Ademais, a ruptura com os socialistas, o gradativo aumento do sentimento nacionalista, em adição a crise econômica pós-guerra, além do fomento da adoração da sua própria imagem como Dux (líder em latim, que posteriormente fora adjetivado em italiano por Duce), foram os fatores que guinaram à extrema direita o pensamento de Benito Mussolini. A disposição natural de Mussolini à insubordinação e ao caos, além do egocentrismo exacerbado, presentes desde seus anos frente aos círculos socialistas, já indicavam o possível perigo em tê-lo como líder. Mussolini encontra na radicalidade do discurso nacionalista a possibilidade de ser o que mais desejava: adorado pelos fracassados de guerra e ressentidos.

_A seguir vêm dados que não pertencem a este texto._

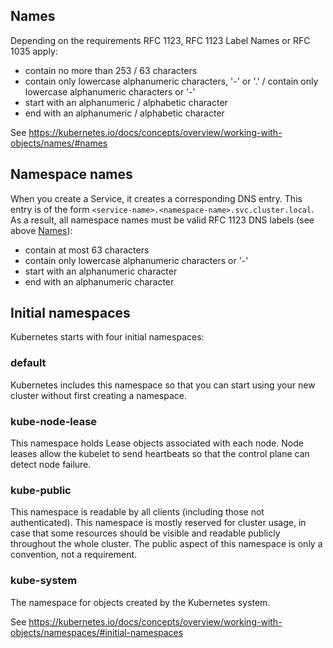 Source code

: 
## Names

Depending on the requirements RFC 1123, RFC 1123 Label Names or RFC 1035 apply:
- contain no more than 253 / 63 characters
- contain only lowercase alphanumeric characters, '-' or '.' / contain only lowercase alphanumeric characters or '-'
- start with an alphanumeric / alphabetic character
- end with an alphanumeric / alphabetic character

See https://kubernetes.io/docs/concepts/overview/working-with-objects/names/#names


## Namespace names

When you create a Service, it creates a corresponding DNS entry. This entry is of the form `<service-name>.<namespace-name>.svc.cluster.local`.
As a result, all namespace names must be valid RFC 1123 DNS labels (see above [Names](#names)):

- contain at most 63 characters
- contain only lowercase alphanumeric characters or '-'
- start with an alphanumeric character
- end with an alphanumeric character


## Initial namespaces

Kubernetes starts with four initial namespaces:

### default
Kubernetes includes this namespace so that you can start using your new cluster without first creating a namespace.

### kube-node-lease
This namespace holds Lease objects associated with each node. Node leases allow the kubelet to send heartbeats so that the control plane can detect node failure.

### kube-public
This namespace is readable by all clients (including those not authenticated). This namespace is mostly reserved for cluster usage, in case that some resources should be visible and readable publicly throughout the whole cluster. The public aspect of this namespace is only a convention, not a requirement.

### kube-system
The namespace for objects created by the Kubernetes system.

See https://kubernetes.io/docs/concepts/overview/working-with-objects/namespaces/#initial-namespaces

Seu desejo nunca foi de uma Itália unificada e forte, como exaustivamente proclamava em seus discursos, mas de uma Itália unificada em sua figura e serva de suas vontades e devaneios. O cenário perfeito foi encontrado para se aliar à extrema-direita.
Railson Barboza é bacharel em Filosofia (PUC-Rio). Doutorando e mestre em Política Social (UFF).
O texto está muito bem escrito! Poucos sabem – eu pelo menos não sabia – que Mussolini havia sido socialista.
Realmente o título é bem sugestivo. No fundo parece que Mussolini tinha um ressentimento pela sua expulsão do partido. Por isso abraçava qualquer crença que fosse opositora do sociaismo.
Parabéns ao Diplomatique e ao autor. Ótimo texto !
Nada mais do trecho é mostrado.